Task statement → Your answer should be one number, the count of lines in the entries holding the word "Administrator".

Dataset records →

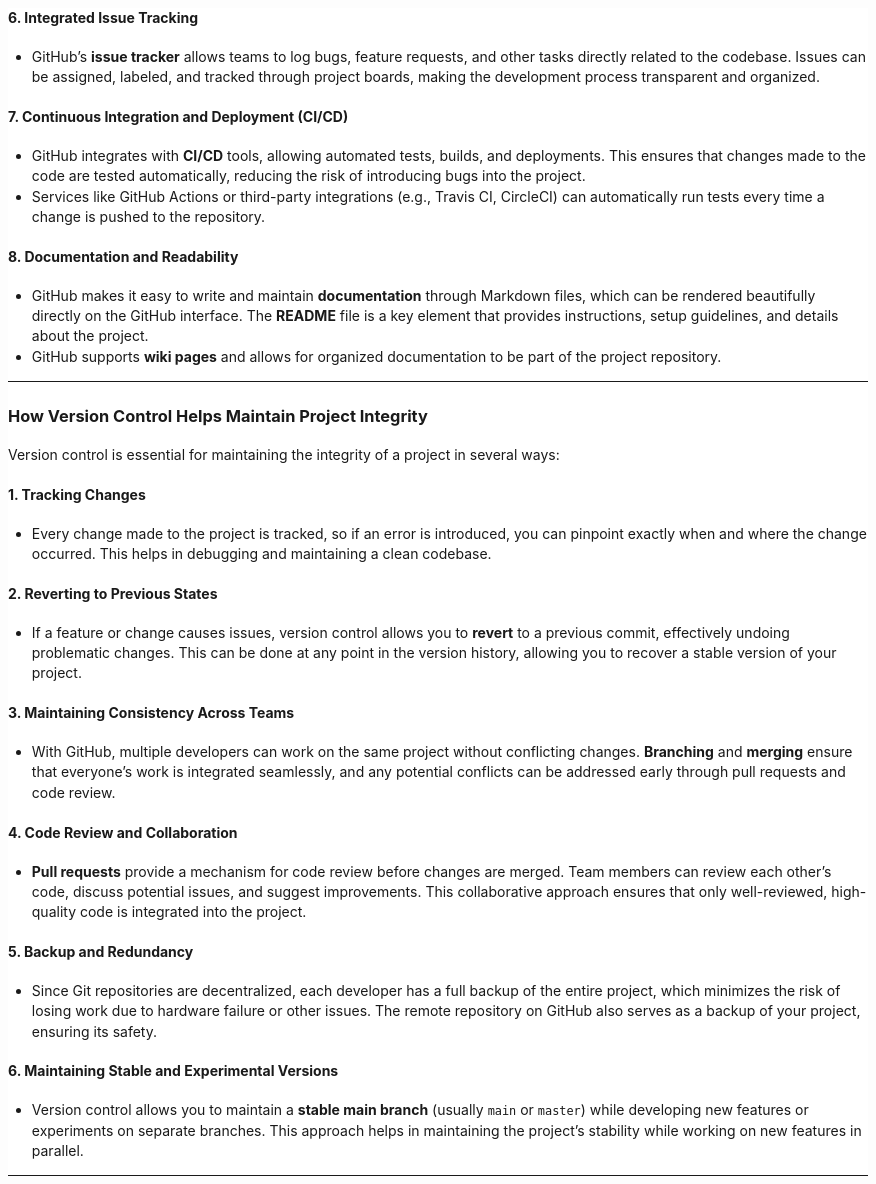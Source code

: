 #### 6. **Integrated Issue Tracking**
   - GitHub’s **issue tracker** allows teams to log bugs, feature requests, and other tasks directly related to the codebase. Issues can be assigned, labeled, and tracked through project boards, making the development process transparent and organized.
  
#### 7. **Continuous Integration and Deployment (CI/CD)**
   - GitHub integrates with **CI/CD** tools, allowing automated tests, builds, and deployments. This ensures that changes made to the code are tested automatically, reducing the risk of introducing bugs into the project.
   - Services like GitHub Actions or third-party integrations (e.g., Travis CI, CircleCI) can automatically run tests every time a change is pushed to the repository.

#### 8. **Documentation and Readability**
   - GitHub makes it easy to write and maintain **documentation** through Markdown files, which can be rendered beautifully directly on the GitHub interface. The **README** file is a key element that provides instructions, setup guidelines, and details about the project.
   - GitHub supports **wiki pages** and allows for organized documentation to be part of the project repository.

---

### **How Version Control Helps Maintain Project Integrity**

Version control is essential for maintaining the integrity of a project in several ways:

#### 1. **Tracking Changes**
   - Every change made to the project is tracked, so if an error is introduced, you can pinpoint exactly when and where the change occurred. This helps in debugging and maintaining a clean codebase.
  
#### 2. **Reverting to Previous States**
   - If a feature or change causes issues, version control allows you to **revert** to a previous commit, effectively undoing problematic changes. This can be done at any point in the version history, allowing you to recover a stable version of your project.
  
#### 3. **Maintaining Consistency Across Teams**
   - With GitHub, multiple developers can work on the same project without conflicting changes. **Branching** and **merging** ensure that everyone’s work is integrated seamlessly, and any potential conflicts can be addressed early through pull requests and code review.
  
#### 4. **Code Review and Collaboration**
   - **Pull requests** provide a mechanism for code review before changes are merged. Team members can review each other’s code, discuss potential issues, and suggest improvements. This collaborative approach ensures that only well-reviewed, high-quality code is integrated into the project.

#### 5. **Backup and Redundancy**
   - Since Git repositories are decentralized, each developer has a full backup of the entire project, which minimizes the risk of losing work due to hardware failure or other issues. The remote repository on GitHub also serves as a backup of your project, ensuring its safety.
  
#### 6. **Maintaining Stable and Experimental Versions**
   - Version control allows you to maintain a **stable main branch** (usually `main` or `master`) while developing new features or experiments on separate branches. This approach helps in maintaining the project’s stability while working on new features in parallel.

---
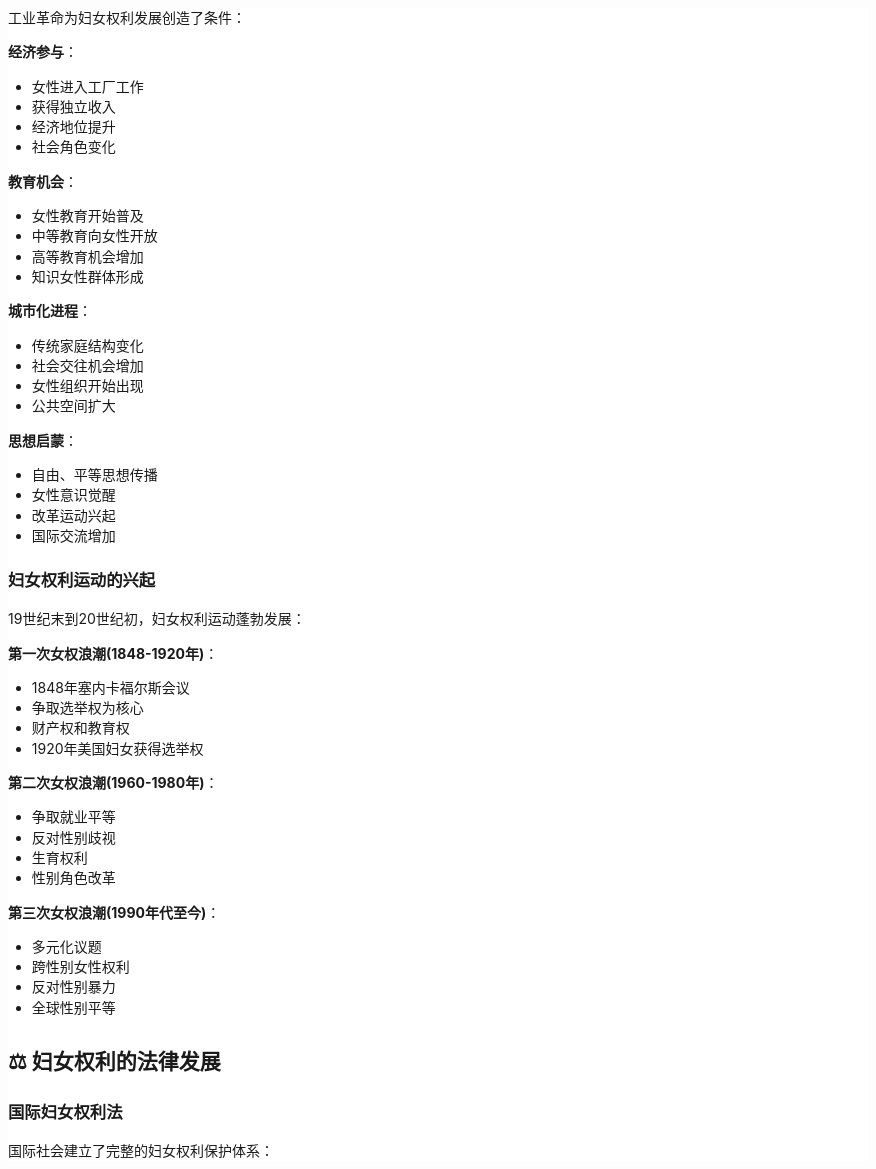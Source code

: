 工业革命为妇女权利发展创造了条件：

**经济参与**：
- 女性进入工厂工作
- 获得独立收入
- 经济地位提升
- 社会角色变化

**教育机会**：
- 女性教育开始普及
- 中等教育向女性开放
- 高等教育机会增加
- 知识女性群体形成

**城市化进程**：
- 传统家庭结构变化
- 社会交往机会增加
- 女性组织开始出现
- 公共空间扩大

**思想启蒙**：
- 自由、平等思想传播
- 女性意识觉醒
- 改革运动兴起
- 国际交流增加

### 妇女权利运动的兴起

19世纪末到20世纪初，妇女权利运动蓬勃发展：

**第一次女权浪潮(1848-1920年)**：
- 1848年塞内卡福尔斯会议
- 争取选举权为核心
- 财产权和教育权
- 1920年美国妇女获得选举权

**第二次女权浪潮(1960-1980年)**：
- 争取就业平等
- 反对性别歧视
- 生育权利
- 性别角色改革

**第三次女权浪潮(1990年代至今)**：
- 多元化议题
- 跨性别女性权利
- 反对性别暴力
- 全球性别平等

## ⚖️ 妇女权利的法律发展

### 国际妇女权利法

国际社会建立了完整的妇女权利保护体系：
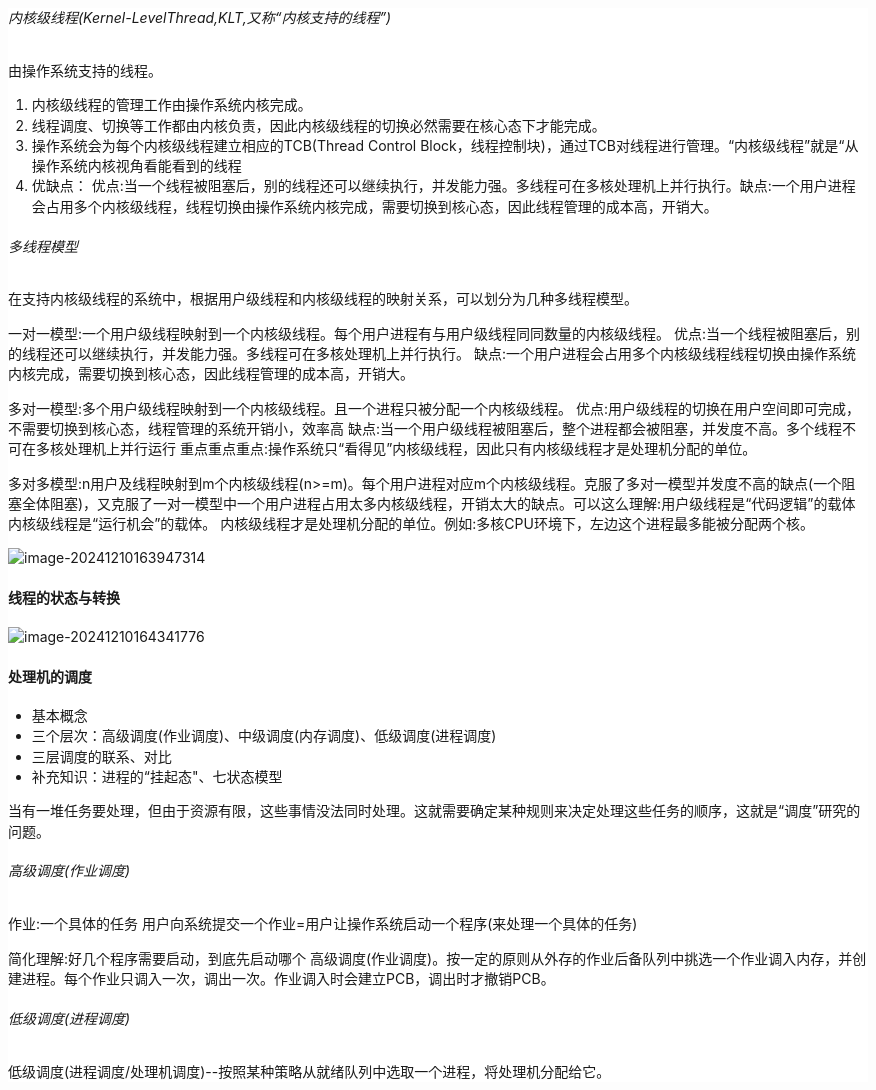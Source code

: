 ###### 内核级线程(Kernel-LevelThread,KLT,又称“内核支持的线程”)


由操作系统支持的线程。

1. 内核级线程的管理工作由操作系统内核完成。
2. 线程调度、切换等工作都由内核负责，因此内核级线程的切换必然需要在核心态下才能完成。
3. 操作系统会为每个内核级线程建立相应的TCB(Thread Control Block，线程控制块)，通过TCB对线程进行管理。“内核级线程”就是“从操作系统内核视角看能看到的线程
4. 优缺点：
   优点:当一个线程被阻塞后，别的线程还可以继续执行，并发能力强。多线程可在多核处理机上并行执行。缺点:一个用户进程会占用多个内核级线程，线程切换由操作系统内核完成，需要切换到核心态，因此线程管理的成本高，开销大。

###### 多线程模型

在支持内核级线程的系统中，根据用户级线程和内核级线程的映射关系，可以划分为几种多线程模型。

一对一模型:一个用户级线程映射到一个内核级线程。每个用户进程有与用户级线程同同数量的内核级线程。
优点:当一个线程被阻塞后，别的线程还可以继续执行，并发能力强。多线程可在多核处理机上并行执行。
缺点:一个用户进程会占用多个内核级线程线程切换由操作系统内核完成，需要切换到核心态，因此线程管理的成本高，开销大。



多对一模型:多个用户级线程映射到一个内核级线程。且一个进程只被分配一个内核级线程。
优点:用户级线程的切换在用户空间即可完成，不需要切换到核心态，线程管理的系统开销小，效率高
缺点:当一个用户级线程被阻塞后，整个进程都会被阻塞，并发度不高。多个线程不可在多核处理机上并行运行
重点重点重点:操作系统只“看得见”内核级线程，因此只有内核级线程才是处理机分配的单位。



多对多模型:n用户及线程映射到m个内核级线程(n>=m)。每个用户进程对应m个内核级线程。克服了多对一模型并发度不高的缺点(一个阻塞全体阻塞)，又克服了一对一模型中一个用户进程占用太多内核级线程，开销太大的缺点。可以这么理解:用户级线程是“代码逻辑”的载体内核级线程是“运行机会”的载体。
内核级线程才是处理机分配的单位。例如:多核CPU环境下，左边这个进程最多能被分配两个核。

![image-20241210163947314](C:/Users/Administrator/AppData/Roaming/Typora/typora-user-images/image-20241210163947314.png)

#### 线程的状态与转换

![image-20241210164341776](C:/Users/Administrator/AppData/Roaming/Typora/typora-user-images/image-20241210164341776.png)

#### 处理机的调度

- 基本概念
- 三个层次：高级调度(作业调度)、中级调度(内存调度)、低级调度(进程调度)
- 三层调度的联系、对比
- 补充知识：进程的“挂起态"、七状态模型

当有一堆任务要处理，但由于资源有限，这些事情没法同时处理。这就需要确定某种规则来决定处理这些任务的顺序，这就是“调度”研究的问题。

###### 高级调度(作业调度)

作业:一个具体的任务
用户向系统提交一个作业=用户让操作系统启动一个程序(来处理一个具体的任务)

简化理解:好几个程序需要启动，到底先启动哪个
高级调度(作业调度)。按一定的原则从外存的作业后备队列中挑选一个作业调入内存，并创建进程。每个作业只调入一次，调出一次。作业调入时会建立PCB，调出时才撤销PCB。

###### 低级调度(进程调度)

低级调度(进程调度/处理机调度)--按照某种策略从就绪队列中选取一个进程，将处理机分配给它。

Response to the task → 2